"Hit Me Up" is the second single by American singer Gia Farrell. The song is included on the Happy Feet movie soundtrack. It was released as a digital-download single in October 2006 and became a top-10 hit in Australia, Finland, and Hungary the following year.

Song information
The song is about a confident girl who gets attention everywhere she goes. She sings to a guy telling him to "hit me up". "To hit up", a term popularized by users of the social networking website MySpace, refers to contacting a person via electronic means. In this case there is a romantic interest for the person being "hit up".
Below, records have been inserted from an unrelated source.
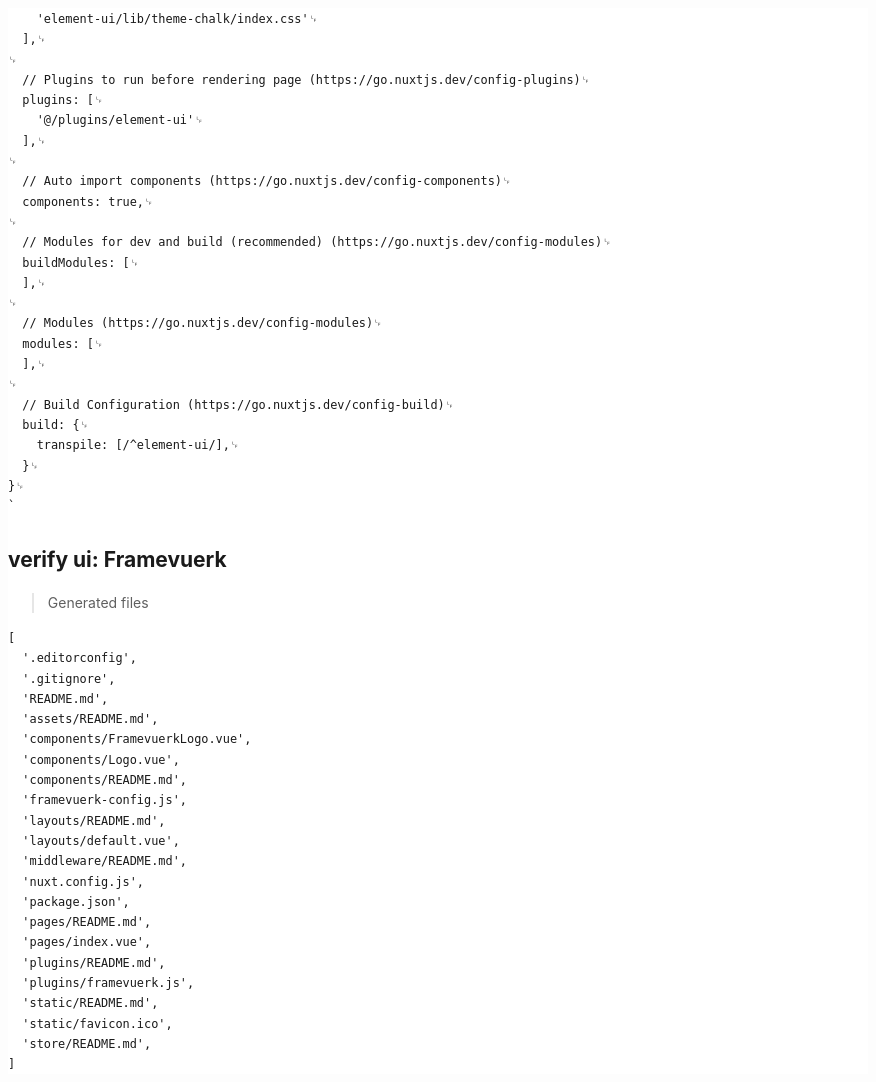         'element-ui/lib/theme-chalk/index.css'␊
      ],␊
    ␊
      // Plugins to run before rendering page (https://go.nuxtjs.dev/config-plugins)␊
      plugins: [␊
        '@/plugins/element-ui'␊
      ],␊
    ␊
      // Auto import components (https://go.nuxtjs.dev/config-components)␊
      components: true,␊
    ␊
      // Modules for dev and build (recommended) (https://go.nuxtjs.dev/config-modules)␊
      buildModules: [␊
      ],␊
    ␊
      // Modules (https://go.nuxtjs.dev/config-modules)␊
      modules: [␊
      ],␊
    ␊
      // Build Configuration (https://go.nuxtjs.dev/config-build)␊
      build: {␊
        transpile: [/^element-ui/],␊
      }␊
    }␊
    `

## verify ui: Framevuerk

> Generated files

    [
      '.editorconfig',
      '.gitignore',
      'README.md',
      'assets/README.md',
      'components/FramevuerkLogo.vue',
      'components/Logo.vue',
      'components/README.md',
      'framevuerk-config.js',
      'layouts/README.md',
      'layouts/default.vue',
      'middleware/README.md',
      'nuxt.config.js',
      'package.json',
      'pages/README.md',
      'pages/index.vue',
      'plugins/README.md',
      'plugins/framevuerk.js',
      'static/README.md',
      'static/favicon.ico',
      'store/README.md',
    ]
"Hit Me Up" was used as the opening theme for Germany's Next Topmodel, Cycle 2 and as an official song for the 2007 CONCACAF Gold Cup soccer tournament. It was featured in a Wheat Thins's commercial for garden vegetable flavored crackers, and gained attention again when it was performed in May 2008 by Syesha Mercado on American Idol seventh season at the top three stage. The song was also in an episode of Gossip Girl Season 1 Episode 2, The Wild Brunch, when the cooks are getting ready for Bart Bass Brunch.

Chart performance
The song charted in several countries around the world. It reached number one in Hungary and entered the top 10 in Australia and Finland. In the United States, it peaked at number 40 on the Billboard Mainstream Top 40.

Music video
In the video the main basis is on the Happy Feet theme with Gia appearing in three different sets with dancers in the background while singing the song. A cameraman's hand gives Gia a spin before each transition. The only indications of the song being on the Happy Feet soundtrack is when Gia is singing out in the front of a theatre and above her on the movies showing list is Happy Feet, and also when in the middle of the video her backup dancers are seen in tuxedos and wearing costume penguin masks as they all dance in an arctic scene.

Track listings
Australian CD single
 "Hit Me Up" (album version)
 "Hit Me Up" (no taps version)
 "Hit Me Up" (Matt "The Bratt" radio edit)

European CD single
 "Hit Me Up" (album version)
 "Hit Me Up" (Matt "The Bratt" radio edit)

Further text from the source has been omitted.